I'm looking to train R-FCN with a Resnet-101 backbone end to end on the ms-coco dataset.
To start with, I wanted to make sure my setup was correct, so I used tutorial_1gpu_e2e_faster_rcnn_R-50-FPN.yaml to train Faster R-CNN with coco-2014 and this trained and evaluated on the dataset without any issues
I then modified the yaml file to train R-FCN with Resnet-101 and all other parameters remaining the same. The model seems to train fine but then I get a crash when the train_net.py script begins inference.
As mentioned by @ir413 on the issue above, I tried to set the flag FASTER_RCNN to true, but then that causes another crash which I've detailed below.
I would like to train my model and the RPN subnetwork and then use the trained RPN to produce the proposals during inference time. My understanding is that the setting the FASTER_RCNN flag in the config.py file is the only way to train a RPN and the backbone end to end and then during inference, use this trained RPN for region proposals. Further in the config.py file, it clearly states that RPN_ON should not be directly set in the config file here , but rather inferred from the other flags which set it, namely, FASTER_RCNN and RPN_ONLY.

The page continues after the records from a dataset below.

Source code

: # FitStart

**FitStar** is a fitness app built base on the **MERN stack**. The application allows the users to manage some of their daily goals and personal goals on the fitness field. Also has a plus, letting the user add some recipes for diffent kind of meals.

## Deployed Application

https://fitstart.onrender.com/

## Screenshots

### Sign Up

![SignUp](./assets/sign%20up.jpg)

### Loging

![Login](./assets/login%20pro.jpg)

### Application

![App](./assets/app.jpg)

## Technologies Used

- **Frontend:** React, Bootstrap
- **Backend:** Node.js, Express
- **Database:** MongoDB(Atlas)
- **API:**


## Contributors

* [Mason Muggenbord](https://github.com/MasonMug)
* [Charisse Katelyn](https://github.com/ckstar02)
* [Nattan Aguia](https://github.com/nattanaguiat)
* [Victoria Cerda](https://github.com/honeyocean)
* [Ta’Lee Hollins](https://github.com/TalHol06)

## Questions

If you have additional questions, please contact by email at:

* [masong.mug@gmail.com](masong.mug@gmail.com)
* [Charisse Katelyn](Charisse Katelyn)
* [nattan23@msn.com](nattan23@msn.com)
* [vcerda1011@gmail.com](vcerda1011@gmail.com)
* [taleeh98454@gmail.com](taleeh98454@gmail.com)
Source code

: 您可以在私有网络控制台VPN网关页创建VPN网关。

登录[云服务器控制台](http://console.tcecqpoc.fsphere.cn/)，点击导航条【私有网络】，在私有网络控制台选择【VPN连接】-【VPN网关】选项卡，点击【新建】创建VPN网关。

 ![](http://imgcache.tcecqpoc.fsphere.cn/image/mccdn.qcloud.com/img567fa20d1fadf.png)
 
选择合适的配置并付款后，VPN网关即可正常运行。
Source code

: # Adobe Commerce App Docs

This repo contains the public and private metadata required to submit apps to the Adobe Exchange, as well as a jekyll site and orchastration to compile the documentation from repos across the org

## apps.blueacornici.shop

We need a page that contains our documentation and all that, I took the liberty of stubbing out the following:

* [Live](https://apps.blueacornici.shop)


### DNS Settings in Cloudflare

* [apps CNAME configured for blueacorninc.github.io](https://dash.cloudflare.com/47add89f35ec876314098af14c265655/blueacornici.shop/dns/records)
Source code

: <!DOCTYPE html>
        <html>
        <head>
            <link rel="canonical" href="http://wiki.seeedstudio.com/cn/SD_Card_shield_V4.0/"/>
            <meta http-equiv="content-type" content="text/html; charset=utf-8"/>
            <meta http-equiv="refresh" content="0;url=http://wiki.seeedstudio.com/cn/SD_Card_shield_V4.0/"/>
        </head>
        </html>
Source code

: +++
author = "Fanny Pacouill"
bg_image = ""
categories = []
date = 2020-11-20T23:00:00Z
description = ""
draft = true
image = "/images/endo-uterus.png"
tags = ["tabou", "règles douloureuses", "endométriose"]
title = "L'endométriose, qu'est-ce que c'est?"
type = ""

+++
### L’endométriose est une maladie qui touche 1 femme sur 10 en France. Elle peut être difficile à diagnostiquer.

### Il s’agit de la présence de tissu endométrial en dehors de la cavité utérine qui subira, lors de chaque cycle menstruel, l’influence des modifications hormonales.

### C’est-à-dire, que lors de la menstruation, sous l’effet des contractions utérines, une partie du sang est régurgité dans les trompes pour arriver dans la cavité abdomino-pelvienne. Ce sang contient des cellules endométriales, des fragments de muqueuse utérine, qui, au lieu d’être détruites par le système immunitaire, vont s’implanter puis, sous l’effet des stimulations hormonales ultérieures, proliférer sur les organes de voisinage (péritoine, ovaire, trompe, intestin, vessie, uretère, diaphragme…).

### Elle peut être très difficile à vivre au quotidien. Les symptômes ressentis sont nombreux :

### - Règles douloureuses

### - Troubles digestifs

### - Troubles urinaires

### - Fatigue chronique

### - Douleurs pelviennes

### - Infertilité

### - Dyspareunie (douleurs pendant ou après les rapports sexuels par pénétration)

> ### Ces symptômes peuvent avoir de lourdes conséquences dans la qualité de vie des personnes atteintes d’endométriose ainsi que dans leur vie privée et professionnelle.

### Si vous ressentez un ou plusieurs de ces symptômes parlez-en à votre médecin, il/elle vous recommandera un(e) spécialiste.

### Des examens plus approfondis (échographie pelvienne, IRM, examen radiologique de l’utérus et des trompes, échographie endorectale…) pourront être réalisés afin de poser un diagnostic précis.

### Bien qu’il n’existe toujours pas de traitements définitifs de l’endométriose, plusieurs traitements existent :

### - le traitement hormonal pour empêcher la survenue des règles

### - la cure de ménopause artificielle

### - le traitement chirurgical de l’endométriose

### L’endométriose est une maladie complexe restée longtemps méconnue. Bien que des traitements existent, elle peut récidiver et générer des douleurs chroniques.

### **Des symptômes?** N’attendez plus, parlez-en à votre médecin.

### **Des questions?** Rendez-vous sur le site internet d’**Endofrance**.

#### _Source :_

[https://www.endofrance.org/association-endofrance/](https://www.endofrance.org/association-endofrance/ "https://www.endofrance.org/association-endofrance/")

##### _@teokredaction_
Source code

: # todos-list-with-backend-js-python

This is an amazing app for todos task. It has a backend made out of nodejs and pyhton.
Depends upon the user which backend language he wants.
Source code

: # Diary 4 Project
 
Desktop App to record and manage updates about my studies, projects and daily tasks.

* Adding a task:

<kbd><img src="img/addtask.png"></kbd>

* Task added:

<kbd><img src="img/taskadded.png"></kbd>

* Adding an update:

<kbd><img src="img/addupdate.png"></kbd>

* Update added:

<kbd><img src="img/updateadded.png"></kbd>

I would really appreciate some pointers to resolve this since it appears that there is most likely a config flag that I'm missing @ir413 @rbgirshick . Thanks in advance!
Expected results
Model training successfully and evaluating on coco-minival-2014
Actual results
If FASTER_RCNN is set to False in the config file:
The model trains without any issues but crashes during inference. Here is the stack trace:
Traceback (most recent call last):
File "tools/train_net.py", line 132, in <module>
main()
File "tools/train_net.py", line 117, in main
test_model(checkpoints['final'], args.multi_gpu_testing, args.opts)
File "tools/train_net.py", line 127, in test_model
check_expected_results=True,
File "/localdisk/sairamsu/caffe2-training/detectron/detectron/core/test_engine.py", line 127, in run_inference
all_results = result_getter()
File "/localdisk/sairamsu/caffe2-training/detectron/detectron/core/test_engine.py", line 100, in result_getter
dataset_name, proposal_file = get_inference_dataset(i)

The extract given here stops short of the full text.